We also want to ensure that authentication methods are available for all groups of consumers

It remains to be seen the extent to which this latter comment will be enforced by the FCA, especially in light of the express stipulation highlighted in post #135, i.e. the section of their approach document stating (in para 20.21):

For example, not all payment service users will possess a mobile phone or smart phone and payments may be made in areas without mobile phone reception. PSPs must provide a viable means to strongly authenticate customers in these situations.

Rich2808

spenderdave wrote: »

The BBC article doesn't even mention those who don't have mobile phones as an issue.

As has been noted above they do say this.

"Consumer groups also questioned how the system could work for people living in areas with a poor mobile signal, who would have difficulty receiving passcodes sent to their phones."

My elderly mother has almost no mobile signal in her house/street - and its in a suburb of London. Some parts of cities also have appalling mobile signal - I often struggle to get more than one bar in parts of the City of London.

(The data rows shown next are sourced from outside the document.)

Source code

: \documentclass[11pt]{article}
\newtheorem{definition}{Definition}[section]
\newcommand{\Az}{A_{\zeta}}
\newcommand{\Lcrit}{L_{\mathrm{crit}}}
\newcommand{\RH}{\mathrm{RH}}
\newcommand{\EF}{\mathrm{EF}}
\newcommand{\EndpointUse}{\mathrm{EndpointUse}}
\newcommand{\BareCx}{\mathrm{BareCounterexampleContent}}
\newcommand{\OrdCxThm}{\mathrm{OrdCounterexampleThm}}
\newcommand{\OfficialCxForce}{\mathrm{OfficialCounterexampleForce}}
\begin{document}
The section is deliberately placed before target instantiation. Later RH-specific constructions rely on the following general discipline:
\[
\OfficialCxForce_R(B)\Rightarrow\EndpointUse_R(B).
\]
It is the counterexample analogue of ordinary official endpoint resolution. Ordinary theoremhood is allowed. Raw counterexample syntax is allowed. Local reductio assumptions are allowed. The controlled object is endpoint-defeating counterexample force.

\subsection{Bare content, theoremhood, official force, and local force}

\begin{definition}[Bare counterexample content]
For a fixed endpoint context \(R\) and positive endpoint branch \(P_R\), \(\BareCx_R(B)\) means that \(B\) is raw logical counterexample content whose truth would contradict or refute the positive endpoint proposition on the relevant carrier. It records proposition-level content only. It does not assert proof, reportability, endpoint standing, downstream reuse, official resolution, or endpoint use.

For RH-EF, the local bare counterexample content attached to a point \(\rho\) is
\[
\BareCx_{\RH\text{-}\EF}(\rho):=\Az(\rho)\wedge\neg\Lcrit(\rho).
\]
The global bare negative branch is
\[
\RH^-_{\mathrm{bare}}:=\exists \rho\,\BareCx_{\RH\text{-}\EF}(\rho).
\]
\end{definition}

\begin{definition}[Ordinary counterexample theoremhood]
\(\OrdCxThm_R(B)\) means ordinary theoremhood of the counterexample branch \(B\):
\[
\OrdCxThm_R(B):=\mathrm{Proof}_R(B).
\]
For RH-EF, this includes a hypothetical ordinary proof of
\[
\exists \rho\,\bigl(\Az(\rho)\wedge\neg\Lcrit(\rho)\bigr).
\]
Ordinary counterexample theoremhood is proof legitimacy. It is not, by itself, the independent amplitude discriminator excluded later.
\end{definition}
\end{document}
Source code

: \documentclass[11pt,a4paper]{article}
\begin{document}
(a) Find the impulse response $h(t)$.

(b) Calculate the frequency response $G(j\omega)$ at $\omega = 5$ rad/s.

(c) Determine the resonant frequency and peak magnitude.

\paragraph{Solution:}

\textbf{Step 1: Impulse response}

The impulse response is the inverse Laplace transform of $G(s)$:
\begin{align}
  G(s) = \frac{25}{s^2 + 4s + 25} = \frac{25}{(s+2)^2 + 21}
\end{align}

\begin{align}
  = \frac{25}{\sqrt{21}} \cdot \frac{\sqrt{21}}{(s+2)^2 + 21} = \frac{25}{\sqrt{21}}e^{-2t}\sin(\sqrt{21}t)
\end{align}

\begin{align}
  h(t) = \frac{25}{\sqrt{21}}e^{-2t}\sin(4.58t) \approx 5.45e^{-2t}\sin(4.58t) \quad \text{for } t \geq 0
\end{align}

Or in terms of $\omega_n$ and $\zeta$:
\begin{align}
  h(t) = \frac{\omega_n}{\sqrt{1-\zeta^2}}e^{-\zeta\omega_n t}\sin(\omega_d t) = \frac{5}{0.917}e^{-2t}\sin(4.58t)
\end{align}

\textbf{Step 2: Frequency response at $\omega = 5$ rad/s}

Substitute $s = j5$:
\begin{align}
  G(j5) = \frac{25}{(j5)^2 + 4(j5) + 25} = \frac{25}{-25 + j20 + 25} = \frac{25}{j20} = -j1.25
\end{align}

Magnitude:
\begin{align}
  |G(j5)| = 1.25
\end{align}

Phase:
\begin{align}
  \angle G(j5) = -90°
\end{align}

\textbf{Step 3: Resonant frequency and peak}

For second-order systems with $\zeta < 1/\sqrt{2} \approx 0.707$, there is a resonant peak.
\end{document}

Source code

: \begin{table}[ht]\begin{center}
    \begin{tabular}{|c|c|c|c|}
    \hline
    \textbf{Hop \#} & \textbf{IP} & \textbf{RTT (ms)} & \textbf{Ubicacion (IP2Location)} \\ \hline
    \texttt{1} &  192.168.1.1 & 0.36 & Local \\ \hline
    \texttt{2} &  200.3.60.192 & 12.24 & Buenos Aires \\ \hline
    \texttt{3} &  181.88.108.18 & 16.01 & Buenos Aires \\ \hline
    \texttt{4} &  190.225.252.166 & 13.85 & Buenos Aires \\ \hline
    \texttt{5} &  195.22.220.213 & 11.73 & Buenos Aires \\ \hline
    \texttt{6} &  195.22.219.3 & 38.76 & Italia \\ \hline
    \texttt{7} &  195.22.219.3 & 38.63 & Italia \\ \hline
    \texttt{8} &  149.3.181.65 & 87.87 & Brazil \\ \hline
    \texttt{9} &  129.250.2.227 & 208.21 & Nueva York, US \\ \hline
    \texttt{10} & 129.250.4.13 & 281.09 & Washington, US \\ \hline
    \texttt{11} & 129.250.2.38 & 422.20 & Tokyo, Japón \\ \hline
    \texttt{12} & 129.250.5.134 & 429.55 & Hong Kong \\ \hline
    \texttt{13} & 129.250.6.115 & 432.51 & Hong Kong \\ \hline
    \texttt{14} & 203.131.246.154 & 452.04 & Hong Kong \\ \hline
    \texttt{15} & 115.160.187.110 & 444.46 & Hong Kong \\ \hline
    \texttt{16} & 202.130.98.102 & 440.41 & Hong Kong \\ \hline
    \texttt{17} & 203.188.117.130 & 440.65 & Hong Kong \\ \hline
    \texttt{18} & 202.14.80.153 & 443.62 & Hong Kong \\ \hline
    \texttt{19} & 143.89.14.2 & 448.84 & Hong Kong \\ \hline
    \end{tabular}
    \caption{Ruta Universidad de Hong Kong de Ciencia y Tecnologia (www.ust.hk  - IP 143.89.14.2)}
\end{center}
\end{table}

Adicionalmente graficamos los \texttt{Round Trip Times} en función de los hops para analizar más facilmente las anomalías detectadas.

Combine that with a housebound elderly or disabled person and they are effectively frozen out as they can no longer order online easily at home e.g. shopping deliveries (at least for anything over £28). Got to be another way that doesn't involve phones - as it effectively forces them to rely on friends and relatives to do this for them assuming they have them nearby?

What is wrong with the current method whereby you are often asked for 3 letters of a separate online shopping password you have created before - which you need personal details to create in the first place (e.g. date of birth)?

Still what a farce its all been delayed six months for online banking and 18 months for online purchases - less than a month before it was due to be rolled out. A bit like the other recently dropped online verification scheme - it clearly hasn't been fully thought out.

eskbanker

Rich2808 wrote: »

What is wrong with the current method whereby you are often asked for 3 letters of a separate online shopping password you have created before - which you need personal details to create in the first place (e.g. date of birth)?

That ship has long since sailed - it's no longer a matter of if there should be two factor authentication, it was decided a long time ago by legislators that this is happening and so the discussion naturally moved onto how and when for the last few years....

Edit: re "like the other recently dropped online verification scheme", assuming you're referring to Confirmation of Payee, then yes, they're similar in that both have been delayed not long before scheduled implementation, but neither has been dropped, just postponed!

edgex

Rich2808 wrote: »

What is wrong with the current method whereby you are often asked for 3 letters of a separate online shopping password you have created before - which you need personal details to create in the first place (e.g. date of birth)?

Still what a farce its all been delayed six months for online banking and 18 months for online purchases - less than a month before it was due to be rolled out. A bit like the other recently dropped online verification scheme - it clearly hasn't been fully thought out.

That's the 'Verified by Visa / MasterCard SecureCode" thing, as in
https://en.wikipedia.org/wiki/3-D_Secure

That was at least done within the browser.


Maybe the best route for the banks etc is to also do a desktop app alongside their mobile app. The authorisation code can be sent in exactly the same way as it would be to the mobile app.

Ergates

eskbanker wrote: »

I've updated post #1 accordingly - note that the FCA have now effectively set two separate deadlines:

Not surprised by this. There are parts of the authentication process that are widely used by the industry that don't meet the FCA's requirements as yet.